Search the entries for lines that contain the word "textquotesingle", and report each one found.
--------
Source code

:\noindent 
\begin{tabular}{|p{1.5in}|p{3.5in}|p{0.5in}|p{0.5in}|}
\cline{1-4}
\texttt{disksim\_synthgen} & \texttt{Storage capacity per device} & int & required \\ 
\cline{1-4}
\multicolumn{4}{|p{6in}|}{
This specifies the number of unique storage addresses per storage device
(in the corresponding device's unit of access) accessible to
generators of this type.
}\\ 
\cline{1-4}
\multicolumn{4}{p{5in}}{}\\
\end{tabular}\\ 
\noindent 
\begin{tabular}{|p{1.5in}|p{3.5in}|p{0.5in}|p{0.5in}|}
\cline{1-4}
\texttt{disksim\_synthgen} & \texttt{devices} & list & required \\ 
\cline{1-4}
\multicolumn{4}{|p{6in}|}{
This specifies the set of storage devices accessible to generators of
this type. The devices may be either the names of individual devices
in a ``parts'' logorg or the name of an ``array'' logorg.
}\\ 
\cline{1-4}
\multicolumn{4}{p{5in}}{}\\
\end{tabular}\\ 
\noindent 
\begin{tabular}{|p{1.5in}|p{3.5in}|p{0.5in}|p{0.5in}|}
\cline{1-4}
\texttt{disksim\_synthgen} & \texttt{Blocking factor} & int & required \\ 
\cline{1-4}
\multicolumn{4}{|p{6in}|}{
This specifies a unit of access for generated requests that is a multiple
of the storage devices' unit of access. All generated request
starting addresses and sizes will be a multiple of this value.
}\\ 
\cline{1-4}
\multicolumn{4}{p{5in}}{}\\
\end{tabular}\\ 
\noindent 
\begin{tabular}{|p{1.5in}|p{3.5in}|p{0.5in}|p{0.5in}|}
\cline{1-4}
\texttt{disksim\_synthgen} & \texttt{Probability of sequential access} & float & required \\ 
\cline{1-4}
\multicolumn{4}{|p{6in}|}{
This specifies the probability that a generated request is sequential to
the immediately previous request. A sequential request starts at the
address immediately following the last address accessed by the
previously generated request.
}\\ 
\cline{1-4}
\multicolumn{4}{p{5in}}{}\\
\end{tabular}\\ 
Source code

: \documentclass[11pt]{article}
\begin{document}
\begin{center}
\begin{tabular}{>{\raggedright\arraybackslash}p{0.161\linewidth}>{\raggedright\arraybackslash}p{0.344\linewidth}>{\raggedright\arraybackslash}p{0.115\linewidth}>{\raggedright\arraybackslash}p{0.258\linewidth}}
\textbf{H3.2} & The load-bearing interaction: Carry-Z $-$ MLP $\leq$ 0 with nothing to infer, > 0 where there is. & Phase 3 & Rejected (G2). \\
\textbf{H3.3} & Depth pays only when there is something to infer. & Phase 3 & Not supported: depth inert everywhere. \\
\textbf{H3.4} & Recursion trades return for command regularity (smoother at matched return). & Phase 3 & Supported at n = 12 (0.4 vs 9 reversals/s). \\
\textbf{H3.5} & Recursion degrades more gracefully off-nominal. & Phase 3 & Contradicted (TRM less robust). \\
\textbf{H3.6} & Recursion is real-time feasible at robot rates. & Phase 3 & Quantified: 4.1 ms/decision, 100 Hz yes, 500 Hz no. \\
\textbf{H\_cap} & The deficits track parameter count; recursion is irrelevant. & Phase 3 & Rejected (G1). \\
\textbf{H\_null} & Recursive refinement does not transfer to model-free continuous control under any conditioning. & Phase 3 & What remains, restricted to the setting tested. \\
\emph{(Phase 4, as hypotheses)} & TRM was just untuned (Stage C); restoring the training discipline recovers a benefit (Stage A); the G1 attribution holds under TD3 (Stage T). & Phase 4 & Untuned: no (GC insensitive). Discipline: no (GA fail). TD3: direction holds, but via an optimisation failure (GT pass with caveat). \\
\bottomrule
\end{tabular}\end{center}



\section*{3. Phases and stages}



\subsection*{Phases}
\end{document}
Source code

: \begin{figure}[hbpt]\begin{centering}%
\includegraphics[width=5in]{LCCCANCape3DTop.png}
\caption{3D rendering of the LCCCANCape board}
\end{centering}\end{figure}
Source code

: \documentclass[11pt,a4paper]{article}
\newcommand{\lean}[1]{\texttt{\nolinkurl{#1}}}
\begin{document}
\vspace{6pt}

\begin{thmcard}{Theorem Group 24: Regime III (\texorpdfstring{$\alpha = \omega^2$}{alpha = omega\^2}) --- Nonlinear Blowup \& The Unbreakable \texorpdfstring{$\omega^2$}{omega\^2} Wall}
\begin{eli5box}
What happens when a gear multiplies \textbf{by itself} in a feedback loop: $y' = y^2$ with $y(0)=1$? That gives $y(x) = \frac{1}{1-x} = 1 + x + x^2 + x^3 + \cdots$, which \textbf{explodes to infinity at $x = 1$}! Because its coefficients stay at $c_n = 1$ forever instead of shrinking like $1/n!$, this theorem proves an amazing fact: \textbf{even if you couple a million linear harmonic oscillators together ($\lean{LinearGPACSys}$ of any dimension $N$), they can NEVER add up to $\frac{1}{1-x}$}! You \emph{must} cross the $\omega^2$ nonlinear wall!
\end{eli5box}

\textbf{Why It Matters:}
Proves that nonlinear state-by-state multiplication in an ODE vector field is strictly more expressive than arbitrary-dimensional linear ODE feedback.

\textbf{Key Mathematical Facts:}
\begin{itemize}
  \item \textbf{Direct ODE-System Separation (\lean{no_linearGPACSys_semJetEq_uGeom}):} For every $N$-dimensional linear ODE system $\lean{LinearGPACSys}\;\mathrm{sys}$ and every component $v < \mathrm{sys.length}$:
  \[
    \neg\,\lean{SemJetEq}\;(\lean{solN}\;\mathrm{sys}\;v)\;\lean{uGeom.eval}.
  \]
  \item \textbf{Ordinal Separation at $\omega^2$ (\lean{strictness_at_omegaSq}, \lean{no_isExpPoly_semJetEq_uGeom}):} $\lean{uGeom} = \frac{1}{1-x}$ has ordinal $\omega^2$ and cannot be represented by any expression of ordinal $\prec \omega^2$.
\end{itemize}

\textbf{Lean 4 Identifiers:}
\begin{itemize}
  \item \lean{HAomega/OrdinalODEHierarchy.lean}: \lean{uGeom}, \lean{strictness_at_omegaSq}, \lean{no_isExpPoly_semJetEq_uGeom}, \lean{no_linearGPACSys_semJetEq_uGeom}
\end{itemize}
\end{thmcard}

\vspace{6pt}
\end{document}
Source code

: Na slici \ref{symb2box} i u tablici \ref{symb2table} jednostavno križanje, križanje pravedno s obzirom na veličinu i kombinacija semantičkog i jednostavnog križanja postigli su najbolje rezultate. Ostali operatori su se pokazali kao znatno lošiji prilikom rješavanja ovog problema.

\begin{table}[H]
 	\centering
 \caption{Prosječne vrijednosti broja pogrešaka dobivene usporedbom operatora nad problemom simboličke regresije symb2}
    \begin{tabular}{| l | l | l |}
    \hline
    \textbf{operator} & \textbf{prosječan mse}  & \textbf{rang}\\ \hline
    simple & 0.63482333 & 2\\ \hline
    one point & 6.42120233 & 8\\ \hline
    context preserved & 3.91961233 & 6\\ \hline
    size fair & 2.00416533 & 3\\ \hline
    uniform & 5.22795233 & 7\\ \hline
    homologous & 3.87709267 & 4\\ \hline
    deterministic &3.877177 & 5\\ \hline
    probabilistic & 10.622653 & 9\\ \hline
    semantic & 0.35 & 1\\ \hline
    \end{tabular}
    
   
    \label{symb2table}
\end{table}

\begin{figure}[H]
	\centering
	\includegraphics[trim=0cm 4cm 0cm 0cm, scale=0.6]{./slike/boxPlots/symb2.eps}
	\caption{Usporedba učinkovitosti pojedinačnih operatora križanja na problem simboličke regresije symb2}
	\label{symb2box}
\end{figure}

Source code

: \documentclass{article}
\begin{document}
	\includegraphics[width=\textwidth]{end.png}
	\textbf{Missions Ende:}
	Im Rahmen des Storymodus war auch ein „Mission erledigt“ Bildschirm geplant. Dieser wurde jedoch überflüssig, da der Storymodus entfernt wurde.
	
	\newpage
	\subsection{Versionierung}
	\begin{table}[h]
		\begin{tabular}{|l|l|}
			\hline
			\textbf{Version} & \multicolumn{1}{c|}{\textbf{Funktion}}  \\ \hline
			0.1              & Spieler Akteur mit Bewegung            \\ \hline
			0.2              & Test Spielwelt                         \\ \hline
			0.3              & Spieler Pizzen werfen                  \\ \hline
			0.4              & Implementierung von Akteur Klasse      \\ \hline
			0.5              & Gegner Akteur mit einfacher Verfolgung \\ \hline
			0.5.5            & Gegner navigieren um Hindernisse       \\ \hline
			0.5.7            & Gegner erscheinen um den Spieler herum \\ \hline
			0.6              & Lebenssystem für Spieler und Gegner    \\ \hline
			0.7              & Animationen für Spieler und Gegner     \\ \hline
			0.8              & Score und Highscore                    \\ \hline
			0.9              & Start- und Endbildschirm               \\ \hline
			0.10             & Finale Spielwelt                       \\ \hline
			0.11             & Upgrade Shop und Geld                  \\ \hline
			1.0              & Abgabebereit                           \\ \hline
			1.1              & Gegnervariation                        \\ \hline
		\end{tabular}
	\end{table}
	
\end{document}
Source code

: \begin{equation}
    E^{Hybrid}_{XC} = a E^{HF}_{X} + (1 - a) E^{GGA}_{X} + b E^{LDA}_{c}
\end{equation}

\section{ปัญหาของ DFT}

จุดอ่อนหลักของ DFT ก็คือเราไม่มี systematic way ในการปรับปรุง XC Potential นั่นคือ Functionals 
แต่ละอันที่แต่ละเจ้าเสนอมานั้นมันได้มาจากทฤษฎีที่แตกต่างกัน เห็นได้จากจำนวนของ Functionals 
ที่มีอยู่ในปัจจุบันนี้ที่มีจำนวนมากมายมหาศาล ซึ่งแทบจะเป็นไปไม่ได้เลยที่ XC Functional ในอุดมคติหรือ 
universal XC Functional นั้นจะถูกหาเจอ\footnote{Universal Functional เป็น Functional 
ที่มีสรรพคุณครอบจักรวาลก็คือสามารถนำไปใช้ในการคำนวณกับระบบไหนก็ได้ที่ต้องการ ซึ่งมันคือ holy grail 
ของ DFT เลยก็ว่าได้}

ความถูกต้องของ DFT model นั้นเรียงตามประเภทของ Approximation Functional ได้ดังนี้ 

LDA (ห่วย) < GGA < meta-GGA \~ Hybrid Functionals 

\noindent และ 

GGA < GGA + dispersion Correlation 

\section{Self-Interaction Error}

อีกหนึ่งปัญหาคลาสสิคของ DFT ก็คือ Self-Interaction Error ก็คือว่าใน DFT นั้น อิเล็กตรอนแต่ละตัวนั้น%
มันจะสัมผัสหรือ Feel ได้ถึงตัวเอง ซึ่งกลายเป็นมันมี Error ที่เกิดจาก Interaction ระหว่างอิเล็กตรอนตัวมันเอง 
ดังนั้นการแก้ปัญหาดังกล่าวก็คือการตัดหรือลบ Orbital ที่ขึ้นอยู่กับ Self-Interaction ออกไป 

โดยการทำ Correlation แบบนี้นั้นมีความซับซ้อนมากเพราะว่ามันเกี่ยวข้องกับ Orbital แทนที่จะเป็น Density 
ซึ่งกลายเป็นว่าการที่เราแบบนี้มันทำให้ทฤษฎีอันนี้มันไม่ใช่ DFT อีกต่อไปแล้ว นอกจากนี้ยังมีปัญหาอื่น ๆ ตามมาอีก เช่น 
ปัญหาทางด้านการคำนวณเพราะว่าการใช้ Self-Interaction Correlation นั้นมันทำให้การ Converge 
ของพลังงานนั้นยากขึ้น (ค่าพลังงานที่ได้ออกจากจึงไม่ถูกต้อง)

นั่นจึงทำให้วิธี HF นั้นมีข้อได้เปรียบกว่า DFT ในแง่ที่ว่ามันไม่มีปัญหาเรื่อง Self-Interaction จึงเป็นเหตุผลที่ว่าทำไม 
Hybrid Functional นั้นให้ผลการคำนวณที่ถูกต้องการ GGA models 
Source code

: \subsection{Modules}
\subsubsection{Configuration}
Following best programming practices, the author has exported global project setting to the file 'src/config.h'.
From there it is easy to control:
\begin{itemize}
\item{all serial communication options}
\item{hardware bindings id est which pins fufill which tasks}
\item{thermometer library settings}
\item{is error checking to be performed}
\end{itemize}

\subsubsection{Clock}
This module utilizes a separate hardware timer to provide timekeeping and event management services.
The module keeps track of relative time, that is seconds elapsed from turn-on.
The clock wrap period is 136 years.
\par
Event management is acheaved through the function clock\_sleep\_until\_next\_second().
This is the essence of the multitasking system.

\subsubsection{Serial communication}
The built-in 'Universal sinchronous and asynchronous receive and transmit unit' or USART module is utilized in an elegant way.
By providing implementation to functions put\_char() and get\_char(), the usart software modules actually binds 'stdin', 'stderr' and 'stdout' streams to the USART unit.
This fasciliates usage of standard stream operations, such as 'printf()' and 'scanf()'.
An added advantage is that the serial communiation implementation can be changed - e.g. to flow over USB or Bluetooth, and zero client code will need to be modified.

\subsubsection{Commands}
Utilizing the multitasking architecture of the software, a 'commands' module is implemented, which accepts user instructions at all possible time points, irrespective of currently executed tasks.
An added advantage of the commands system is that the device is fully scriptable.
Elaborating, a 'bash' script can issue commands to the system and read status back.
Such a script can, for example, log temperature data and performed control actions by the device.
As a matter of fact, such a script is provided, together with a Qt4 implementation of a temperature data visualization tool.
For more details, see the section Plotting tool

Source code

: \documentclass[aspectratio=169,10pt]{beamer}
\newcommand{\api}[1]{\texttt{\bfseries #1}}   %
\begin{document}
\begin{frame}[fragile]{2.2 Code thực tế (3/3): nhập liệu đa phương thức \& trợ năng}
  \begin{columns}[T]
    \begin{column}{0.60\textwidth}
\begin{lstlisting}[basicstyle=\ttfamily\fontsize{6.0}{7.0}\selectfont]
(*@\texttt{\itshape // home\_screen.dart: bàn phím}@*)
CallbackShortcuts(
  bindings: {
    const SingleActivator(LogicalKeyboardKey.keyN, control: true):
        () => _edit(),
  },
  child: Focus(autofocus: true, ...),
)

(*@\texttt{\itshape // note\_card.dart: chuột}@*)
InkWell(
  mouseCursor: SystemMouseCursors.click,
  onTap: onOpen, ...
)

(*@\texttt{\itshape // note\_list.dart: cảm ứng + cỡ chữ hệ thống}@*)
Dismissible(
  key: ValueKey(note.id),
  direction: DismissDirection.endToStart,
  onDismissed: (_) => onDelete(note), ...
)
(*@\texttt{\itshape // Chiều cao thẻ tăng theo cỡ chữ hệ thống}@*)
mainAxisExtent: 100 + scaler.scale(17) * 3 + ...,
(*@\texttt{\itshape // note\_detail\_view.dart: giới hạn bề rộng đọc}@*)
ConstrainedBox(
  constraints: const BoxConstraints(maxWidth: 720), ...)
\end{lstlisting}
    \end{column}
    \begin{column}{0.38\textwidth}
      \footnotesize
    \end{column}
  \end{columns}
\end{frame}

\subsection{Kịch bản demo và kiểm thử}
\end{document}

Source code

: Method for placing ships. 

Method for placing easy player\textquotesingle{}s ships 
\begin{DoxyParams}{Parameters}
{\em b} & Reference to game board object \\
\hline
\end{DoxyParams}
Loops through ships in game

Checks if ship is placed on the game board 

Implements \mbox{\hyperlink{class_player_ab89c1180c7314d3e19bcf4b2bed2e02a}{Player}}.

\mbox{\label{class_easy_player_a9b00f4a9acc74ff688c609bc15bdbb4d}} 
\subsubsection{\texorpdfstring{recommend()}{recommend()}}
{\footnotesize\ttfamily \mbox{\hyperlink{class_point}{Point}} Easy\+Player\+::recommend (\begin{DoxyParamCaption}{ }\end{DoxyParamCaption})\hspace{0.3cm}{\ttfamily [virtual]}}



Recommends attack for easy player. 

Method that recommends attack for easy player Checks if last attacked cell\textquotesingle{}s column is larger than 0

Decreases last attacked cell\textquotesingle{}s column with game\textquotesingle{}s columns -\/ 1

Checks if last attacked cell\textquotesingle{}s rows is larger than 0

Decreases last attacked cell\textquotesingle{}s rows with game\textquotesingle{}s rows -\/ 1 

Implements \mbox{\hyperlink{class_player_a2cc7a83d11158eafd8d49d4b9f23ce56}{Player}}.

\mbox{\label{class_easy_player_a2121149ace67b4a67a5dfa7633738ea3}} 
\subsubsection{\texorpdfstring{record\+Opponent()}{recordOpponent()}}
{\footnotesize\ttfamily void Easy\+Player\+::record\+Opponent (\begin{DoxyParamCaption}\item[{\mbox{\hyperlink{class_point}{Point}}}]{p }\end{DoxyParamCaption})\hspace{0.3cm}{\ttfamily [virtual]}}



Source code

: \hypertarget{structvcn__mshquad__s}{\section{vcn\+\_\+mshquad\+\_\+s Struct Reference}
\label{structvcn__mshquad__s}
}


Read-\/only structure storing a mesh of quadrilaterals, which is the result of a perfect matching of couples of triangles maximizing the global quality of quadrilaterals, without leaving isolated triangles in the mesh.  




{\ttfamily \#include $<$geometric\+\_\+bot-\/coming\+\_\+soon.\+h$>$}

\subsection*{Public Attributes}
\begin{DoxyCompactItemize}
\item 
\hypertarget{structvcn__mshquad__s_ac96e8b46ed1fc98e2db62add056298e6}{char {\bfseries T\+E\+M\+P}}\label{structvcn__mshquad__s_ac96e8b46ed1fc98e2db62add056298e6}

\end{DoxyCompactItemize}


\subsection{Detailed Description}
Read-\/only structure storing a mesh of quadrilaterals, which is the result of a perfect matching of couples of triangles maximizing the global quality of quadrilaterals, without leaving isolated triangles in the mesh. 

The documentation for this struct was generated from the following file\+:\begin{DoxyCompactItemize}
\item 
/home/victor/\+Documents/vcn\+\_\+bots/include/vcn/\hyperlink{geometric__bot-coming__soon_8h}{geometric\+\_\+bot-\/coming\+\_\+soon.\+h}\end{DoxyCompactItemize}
--------
EXPECTED ANSWER
Method for placing easy player\textquotesingle{}s ships 
Method that recommends attack for easy player Checks if last attacked cell\textquotesingle{}s column is larger than 0
Decreases last attacked cell\textquotesingle{}s column with game\textquotesingle{}s columns -\/ 1
Checks if last attacked cell\textquotesingle{}s rows is larger than 0
Decreases last attacked cell\textquotesingle{}s rows with game\textquotesingle{}s rows -\/ 1 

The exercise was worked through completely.